Consider the fortunes of River Phoenix. Or Anissa Jones, who played Buffy on TV’s “A Family Affair,” found dead at age18 of a self-inflicted overdose of barbiturates, PCP, cocaine and methaqualone in 1976. Or Dana Plato from “Diff’rent Strokes,” who drifted into a life of speed-fueled petty crime and late-night cable soft porn before departing this vale of tears with an overdose in May 1999. Gather ye roses while ye may, child star, and sock that money away in a trust fund. When the world finally gets sick of soft-drink darlings and the sun-kissed antics of preternaturally cute space larvae like Mary Kate and Ashley Olsen, there’s sure to be trouble.
Corey Feldman starred in practically every zany, youth-targeted movie made in the 1980s: Goonies, Gremlins, The Lost Boys, Stand By Me. Also a couple of potboilers like Meatballs III and Friday the 13th: Final Chapter, but at least as many memorable ones as forgettable clinkers. When he teamed up with his Canadian Lost Boys co-star Corey Haim, it seemed as though the sun would never set on the Corey empire.

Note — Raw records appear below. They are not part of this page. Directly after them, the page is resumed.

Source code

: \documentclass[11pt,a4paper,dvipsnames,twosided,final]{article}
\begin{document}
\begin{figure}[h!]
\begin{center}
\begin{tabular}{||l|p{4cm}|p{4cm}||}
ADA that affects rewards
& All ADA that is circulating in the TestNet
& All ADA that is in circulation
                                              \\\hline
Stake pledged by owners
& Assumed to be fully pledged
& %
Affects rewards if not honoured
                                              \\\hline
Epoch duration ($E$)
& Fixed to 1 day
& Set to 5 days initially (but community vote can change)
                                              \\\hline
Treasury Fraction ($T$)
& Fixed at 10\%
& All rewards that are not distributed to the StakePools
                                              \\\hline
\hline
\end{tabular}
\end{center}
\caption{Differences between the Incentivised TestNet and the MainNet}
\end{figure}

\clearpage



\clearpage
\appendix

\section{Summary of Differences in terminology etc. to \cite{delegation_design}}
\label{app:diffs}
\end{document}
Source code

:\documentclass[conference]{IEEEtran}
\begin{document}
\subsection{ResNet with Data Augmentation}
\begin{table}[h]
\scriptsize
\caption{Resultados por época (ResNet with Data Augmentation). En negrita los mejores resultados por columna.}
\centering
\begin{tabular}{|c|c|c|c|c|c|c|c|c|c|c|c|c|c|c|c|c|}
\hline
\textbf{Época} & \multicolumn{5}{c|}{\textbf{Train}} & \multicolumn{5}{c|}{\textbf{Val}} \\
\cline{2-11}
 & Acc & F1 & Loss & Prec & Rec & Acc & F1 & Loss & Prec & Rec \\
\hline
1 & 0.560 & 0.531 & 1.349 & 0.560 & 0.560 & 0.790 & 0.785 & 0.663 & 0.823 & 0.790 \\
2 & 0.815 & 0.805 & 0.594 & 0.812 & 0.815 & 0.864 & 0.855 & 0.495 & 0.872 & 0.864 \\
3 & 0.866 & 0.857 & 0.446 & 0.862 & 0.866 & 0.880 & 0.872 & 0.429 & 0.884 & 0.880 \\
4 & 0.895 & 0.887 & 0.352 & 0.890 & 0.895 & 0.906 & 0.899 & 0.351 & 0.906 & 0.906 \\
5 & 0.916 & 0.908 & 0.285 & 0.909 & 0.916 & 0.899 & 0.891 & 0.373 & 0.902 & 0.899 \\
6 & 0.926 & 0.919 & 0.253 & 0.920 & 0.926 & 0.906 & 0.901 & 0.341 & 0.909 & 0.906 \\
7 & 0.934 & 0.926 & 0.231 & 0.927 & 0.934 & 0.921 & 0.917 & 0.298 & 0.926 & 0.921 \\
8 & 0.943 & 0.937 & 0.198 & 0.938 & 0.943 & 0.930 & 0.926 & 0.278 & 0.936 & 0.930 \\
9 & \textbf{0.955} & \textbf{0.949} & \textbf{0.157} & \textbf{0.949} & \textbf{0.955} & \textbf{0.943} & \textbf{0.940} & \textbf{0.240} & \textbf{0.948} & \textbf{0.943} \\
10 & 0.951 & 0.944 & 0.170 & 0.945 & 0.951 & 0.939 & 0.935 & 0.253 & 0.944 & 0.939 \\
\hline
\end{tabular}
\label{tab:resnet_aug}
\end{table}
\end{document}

Alas, things went south for Feldman in the late ’80s, with the tragic but statistically predictable lapse into alcohol, cocaine and heroin addiction. He spent a few years at the very bottom of the barrel before kicking his demons and reinventing himself, with moderate success, in the early ’90s as adult actor, director, producer and—yes, indeedy—musician. It may surprise many of you that Feldman, the erstwhile voice of Donatello on TV’s “Teenage Mutant Ninja Turtles,” recently came within a hair’s breadth of getting his band, Corey Feldman’s Truth Movement, booked at a popular Missoula nightspot. What stood in his way? An exorbitant financial guarantee, for starters, and the fact that the promotional CD his people sent along was sufficient cause for the bar owner to conclude that even the novelty value of seeing Corey Feldman play in Missoula would wear off somewhere between the intro and the first verse.
Feldman likes to compare his music to that of Pink Floyd, but what Still Searching for Soul actually sounds like is someone who has never heard Pink Floyd trying to imitate Pink Floyd after having Pink Floyd explained to him by Gary Coleman (That loveable little scamp! Did you know that in May he announced his intention to run for a California senate seat?). The fact that most of the lyrics consist of ponderous purple prose about how bad Hollywood used him only add to the strangely guilty sensation you get listening to Still Searching. I’m all for new beginnings, and he honestly seems like a really likeable, earnest guy, but Corey, I have to tell you: please start acting again soon.